Give back exactly the lines of the entries below from the line with "#### hostmonitor.conf" to the line with "# vi /etc/processmonitor/processmonitor.conf", inclusive, and only those.

================================

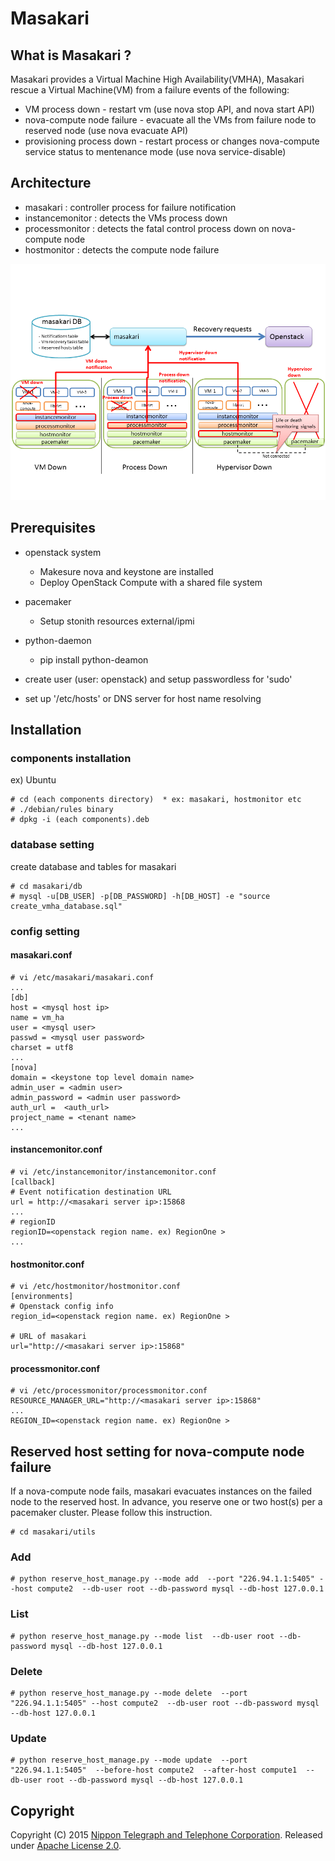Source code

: # Masakari

## What is Masakari ?
Masakari provides a Virtual Machine High Availability(VMHA), 
Masakari rescue a Virtual Machine(VM) from a failure events of the following:

* VM process down              - restart vm (use nova stop API, and nova start API)
* nova-compute node failure    - evacuate all the VMs from failure node to reserved node (use nova evacuate API)
* provisioning process down    - restart process or changes nova-compute service status to mentenance mode (use nova service-disable)

## Architecture
* masakari : controller process for failure notification
* instancemonitor : detects the VMs process down
* processmonitor  : detects the fatal control process down on nova-compute node
* hostmonitor     : detects the compute node failure

![Alt text](contents/architecture.png)

## Prerequisites
* openstack system
    - Makesure nova and keystone are installed
    - Deploy OpenStack Compute with a shared file system

* pacemaker
    - Setup stonith resources external/ipmi

* python-daemon
    - pip install python-deamon

* create user (user: openstack) and setup passwordless for 'sudo'

* set up '/etc/hosts' or DNS server for host name resolving



## Installation
### components installation

ex) Ubuntu

    # cd (each components directory)  * ex: masakari, hostmonitor etc
    # ./debian/rules binary
    # dpkg -i (each components).deb

### database setting

create database and tables for masakari

    # cd masakari/db
    # mysql -u[DB_USER] -p[DB_PASSWORD] -h[DB_HOST] -e "source create_vmha_database.sql"

### config setting

#### masakari.conf

    # vi /etc/masakari/masakari.conf
    ...
    [db]
    host = <mysql host ip>
    name = vm_ha 
    user = <mysql user>
    passwd = <mysql user password>
    charset = utf8
    ...
    [nova]
    domain = <keystone top level domain name>
    admin_user = <admin user>
    admin_password = <admin user password>
    auth_url =  <auth_url>
    project_name = <tenant name>
    ...

#### instancemonitor.conf

    # vi /etc/instancemonitor/instancemonitor.conf
    [callback]
    # Event notification destination URL
    url = http://<masakari server ip>:15868
    ...
    # regionID
    regionID=<openstack region name. ex) RegionOne >
    ...

#### hostmonitor.conf

    # vi /etc/hostmonitor/hostmonitor.conf
    [environments]
    # Openstack config info
    region_id=<openstack region name. ex) RegionOne >
    
    # URL of masakari
    url="http://<masakari server ip>:15868"

#### processmonitor.conf

    # vi /etc/processmonitor/processmonitor.conf
    RESOURCE_MANAGER_URL="http://<masakari server ip>:15868"
    ...
    REGION_ID=<openstack region name. ex) RegionOne >


## Reserved host setting for nova-compute node failure
If a nova-compute node fails, masakari evacuates instances on the failed node to the reserved host. 
In advance, you reserve one or two host(s) per a pacemaker cluster. Please follow this instruction.

    # cd masakari/utils

### Add
    # python reserve_host_manage.py --mode add  --port "226.94.1.1:5405" --host compute2  --db-user root --db-password mysql --db-host 127.0.0.1
### List
    # python reserve_host_manage.py --mode list  --db-user root --db-password mysql --db-host 127.0.0.1
### Delete
    # python reserve_host_manage.py --mode delete  --port "226.94.1.1:5405" --host compute2  --db-user root --db-password mysql --db-host 127.0.0.1
### Update
    # python reserve_host_manage.py --mode update  --port "226.94.1.1:5405"  --before-host compute2  --after-host compute1  --db-user root --db-password mysql --db-host 127.0.0.1


## Copyright
Copyright (C) 2015 [Nippon Telegraph and Telephone Corporation](http://www.ntt.co.jp/index_e.html).
Released under [Apache License 2.0](LICENSE).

================================

**COMPLETED EXERCISE**
#### hostmonitor.conf

    # vi /etc/hostmonitor/hostmonitor.conf
    [environments]
    # Openstack config info
    region_id=<openstack region name. ex) RegionOne >
    
    # URL of masakari
    url="http://<masakari server ip>:15868"

#### processmonitor.conf

    # vi /etc/processmonitor/processmonitor.conf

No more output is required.